Editorials for "Mystery Language" contest (MYL2020)

Contest Link: Mystery Language

This contest was organised by NJACK. Now, we have made it public. You can check it out. Here is the explanation & solution for every problem statement.

Contest Manager: hackcyborg

Organiser: NJACK,Not Just Another Computer Science (K)Club
Indian Institute of Technology (IIT) Patna

Problem Setters: hackcyborg , Ashsihanjan1 , & hrishb10

Tester: ravik1

1. STICKY CARS (STICKY)

Problem Setter: hackcyborg

Problem Link : https://www.codechef.com/MYL2020/problems/STICKY

Explanation:
Answer is the sum of (final position of each car - initial position of each car).
After collision, the car will move with the speed of the left car(with position less than the current one’s), but for the collision to happen, the left car at position ‘b’ and velocity ‘vb’ and the cars in front of it with position ‘i’ and velocity ‘vi’ should satisfy the condition (vb - vi)t >= (xi-xb).

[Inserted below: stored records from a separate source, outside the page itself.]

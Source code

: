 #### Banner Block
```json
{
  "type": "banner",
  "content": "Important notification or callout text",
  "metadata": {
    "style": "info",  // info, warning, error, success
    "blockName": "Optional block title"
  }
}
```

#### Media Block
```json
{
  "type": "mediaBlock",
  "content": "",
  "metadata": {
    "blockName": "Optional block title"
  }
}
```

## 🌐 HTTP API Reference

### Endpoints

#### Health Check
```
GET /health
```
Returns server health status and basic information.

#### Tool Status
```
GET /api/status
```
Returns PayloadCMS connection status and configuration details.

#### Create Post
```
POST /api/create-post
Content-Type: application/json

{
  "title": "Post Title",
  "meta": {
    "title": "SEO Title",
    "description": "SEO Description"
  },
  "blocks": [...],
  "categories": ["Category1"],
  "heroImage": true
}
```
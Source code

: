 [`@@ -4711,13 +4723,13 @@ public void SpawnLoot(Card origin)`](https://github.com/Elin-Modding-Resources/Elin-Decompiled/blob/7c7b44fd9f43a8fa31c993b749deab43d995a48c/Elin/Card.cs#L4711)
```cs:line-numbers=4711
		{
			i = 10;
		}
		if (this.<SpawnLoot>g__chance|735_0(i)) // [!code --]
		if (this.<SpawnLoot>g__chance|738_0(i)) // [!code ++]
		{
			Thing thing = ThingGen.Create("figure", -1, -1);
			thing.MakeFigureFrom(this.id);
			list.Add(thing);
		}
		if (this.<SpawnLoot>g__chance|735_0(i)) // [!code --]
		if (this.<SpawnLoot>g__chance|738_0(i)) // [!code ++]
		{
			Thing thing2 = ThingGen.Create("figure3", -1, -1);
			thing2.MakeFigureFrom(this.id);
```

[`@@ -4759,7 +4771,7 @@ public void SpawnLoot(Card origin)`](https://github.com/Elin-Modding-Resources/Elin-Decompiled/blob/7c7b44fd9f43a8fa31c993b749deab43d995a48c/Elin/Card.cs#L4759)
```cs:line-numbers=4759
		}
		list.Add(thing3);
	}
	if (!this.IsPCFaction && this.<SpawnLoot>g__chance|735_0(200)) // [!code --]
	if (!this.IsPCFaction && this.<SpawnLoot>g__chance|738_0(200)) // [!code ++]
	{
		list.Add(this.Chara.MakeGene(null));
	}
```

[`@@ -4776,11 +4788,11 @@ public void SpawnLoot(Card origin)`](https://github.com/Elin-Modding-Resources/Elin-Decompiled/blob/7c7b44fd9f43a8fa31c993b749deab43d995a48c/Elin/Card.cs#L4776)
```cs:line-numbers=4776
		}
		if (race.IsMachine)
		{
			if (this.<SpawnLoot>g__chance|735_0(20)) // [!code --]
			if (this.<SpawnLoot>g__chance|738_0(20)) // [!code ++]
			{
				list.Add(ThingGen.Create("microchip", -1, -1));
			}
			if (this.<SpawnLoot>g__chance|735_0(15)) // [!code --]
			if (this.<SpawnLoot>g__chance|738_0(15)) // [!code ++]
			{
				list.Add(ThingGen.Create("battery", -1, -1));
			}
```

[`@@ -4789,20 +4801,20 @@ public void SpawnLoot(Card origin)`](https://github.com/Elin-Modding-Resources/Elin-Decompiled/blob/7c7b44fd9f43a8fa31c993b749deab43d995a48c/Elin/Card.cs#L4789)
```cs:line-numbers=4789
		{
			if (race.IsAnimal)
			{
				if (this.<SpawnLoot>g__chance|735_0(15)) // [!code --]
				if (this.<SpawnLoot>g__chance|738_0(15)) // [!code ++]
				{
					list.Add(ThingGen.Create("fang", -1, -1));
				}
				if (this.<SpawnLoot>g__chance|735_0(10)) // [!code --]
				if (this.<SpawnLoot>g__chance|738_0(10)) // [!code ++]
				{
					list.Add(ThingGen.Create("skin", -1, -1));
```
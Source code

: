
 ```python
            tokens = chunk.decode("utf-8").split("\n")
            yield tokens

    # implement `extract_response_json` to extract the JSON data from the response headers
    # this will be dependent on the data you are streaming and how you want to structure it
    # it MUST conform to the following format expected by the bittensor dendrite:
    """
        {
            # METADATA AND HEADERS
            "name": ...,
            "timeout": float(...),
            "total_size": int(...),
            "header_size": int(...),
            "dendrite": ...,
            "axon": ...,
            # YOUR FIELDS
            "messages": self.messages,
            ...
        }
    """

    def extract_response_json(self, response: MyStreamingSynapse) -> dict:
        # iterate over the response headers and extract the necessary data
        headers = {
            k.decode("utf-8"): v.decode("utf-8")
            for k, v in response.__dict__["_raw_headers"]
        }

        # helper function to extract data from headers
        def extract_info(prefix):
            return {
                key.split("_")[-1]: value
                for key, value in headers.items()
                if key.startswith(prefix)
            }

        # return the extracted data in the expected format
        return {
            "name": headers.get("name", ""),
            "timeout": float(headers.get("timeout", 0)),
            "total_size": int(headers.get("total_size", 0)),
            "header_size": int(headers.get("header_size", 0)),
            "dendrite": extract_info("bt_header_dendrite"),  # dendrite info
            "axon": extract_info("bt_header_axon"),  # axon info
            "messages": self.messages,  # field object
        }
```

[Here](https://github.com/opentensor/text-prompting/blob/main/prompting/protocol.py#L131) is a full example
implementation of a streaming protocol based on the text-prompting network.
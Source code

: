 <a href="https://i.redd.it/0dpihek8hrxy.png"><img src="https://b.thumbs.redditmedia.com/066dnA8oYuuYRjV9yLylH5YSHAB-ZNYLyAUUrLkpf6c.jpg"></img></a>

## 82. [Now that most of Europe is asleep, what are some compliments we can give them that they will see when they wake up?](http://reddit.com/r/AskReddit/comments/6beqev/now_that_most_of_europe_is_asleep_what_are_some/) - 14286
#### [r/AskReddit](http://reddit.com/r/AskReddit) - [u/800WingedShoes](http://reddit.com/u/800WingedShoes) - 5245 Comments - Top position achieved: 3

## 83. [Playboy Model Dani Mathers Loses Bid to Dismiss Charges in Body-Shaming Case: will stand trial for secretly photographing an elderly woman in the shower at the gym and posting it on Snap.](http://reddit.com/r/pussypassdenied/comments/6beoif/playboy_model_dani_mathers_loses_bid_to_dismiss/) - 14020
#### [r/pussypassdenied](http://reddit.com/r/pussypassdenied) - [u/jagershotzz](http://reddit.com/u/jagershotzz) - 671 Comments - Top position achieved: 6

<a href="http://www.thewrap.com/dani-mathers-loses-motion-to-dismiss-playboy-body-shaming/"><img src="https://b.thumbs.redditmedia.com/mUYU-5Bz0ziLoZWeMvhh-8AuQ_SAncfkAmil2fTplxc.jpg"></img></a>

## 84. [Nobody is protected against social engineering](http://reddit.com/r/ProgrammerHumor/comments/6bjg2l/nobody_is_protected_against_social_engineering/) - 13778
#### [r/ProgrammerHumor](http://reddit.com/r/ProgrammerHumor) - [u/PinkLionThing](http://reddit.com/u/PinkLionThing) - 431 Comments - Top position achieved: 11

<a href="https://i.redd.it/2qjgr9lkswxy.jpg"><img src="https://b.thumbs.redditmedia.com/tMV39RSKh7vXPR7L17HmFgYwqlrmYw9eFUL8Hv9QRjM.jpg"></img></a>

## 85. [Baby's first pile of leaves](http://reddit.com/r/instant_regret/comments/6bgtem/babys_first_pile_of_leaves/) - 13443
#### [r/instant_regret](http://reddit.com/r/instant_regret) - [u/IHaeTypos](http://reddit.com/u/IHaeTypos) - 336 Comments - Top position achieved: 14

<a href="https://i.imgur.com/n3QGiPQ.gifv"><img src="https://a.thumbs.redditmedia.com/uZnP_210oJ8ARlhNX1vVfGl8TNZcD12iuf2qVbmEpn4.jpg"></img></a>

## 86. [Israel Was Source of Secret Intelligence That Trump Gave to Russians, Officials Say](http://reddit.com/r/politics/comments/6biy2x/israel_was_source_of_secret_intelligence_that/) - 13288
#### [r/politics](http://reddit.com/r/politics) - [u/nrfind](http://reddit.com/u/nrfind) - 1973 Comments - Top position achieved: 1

The final position would then be vbt+b for all the collided cars.

Solution:

import java.util.Scanner;
object Main extends App {
    var scanner = new Scanner(System.in);
    var n=scanner.nextInt();
    var r=scanner.nextLong();
	var x : Array[Long] = new Array[Long](n);
	var v : Array[Long] = new Array[Long](n);
	for(i <- 0 to n-1)
	{
	    x(i)=scanner.nextLong();
	    v(i)=scanner.nextLong();
	}
	var sum=x(0)
	var co =1L
	var num=0
	var ans=0L
	for(i<- 1 to n-1)
	{
	    if(x(i)-x(num)>r*(v(num)-v(i)))
	    {
	        ans=ans+co*(r*v(num)+x(num))-sum
	        co=1L
	        num=i
	        sum=x(i)
	    }
	    else
	    {
	        co=co+1l
	        sum =sum + x(i)
	    }
	}
	ans=ans+co*(r*v(num)+x(num))-sum
	println(ans);
}

2. Alex and Chocolates (ALEX)

Problem Setter: Ashishanjan1

Problem Link : https://www.codechef.com/MYL2020/problems/ALEX

Explanation:
This problem is quite similar to that of finding the nth Fibonacci number. But here the first two numbers might not necessarily be 1. Also the the nth number is some linear combination of the previous two. Since n can be very large we use a technique called Matrix Exponentiation. We first write the linear recurrence in Matrix form ( F_N = X * F_(N-1) where X, F_N and F_(N-1) are all matrices).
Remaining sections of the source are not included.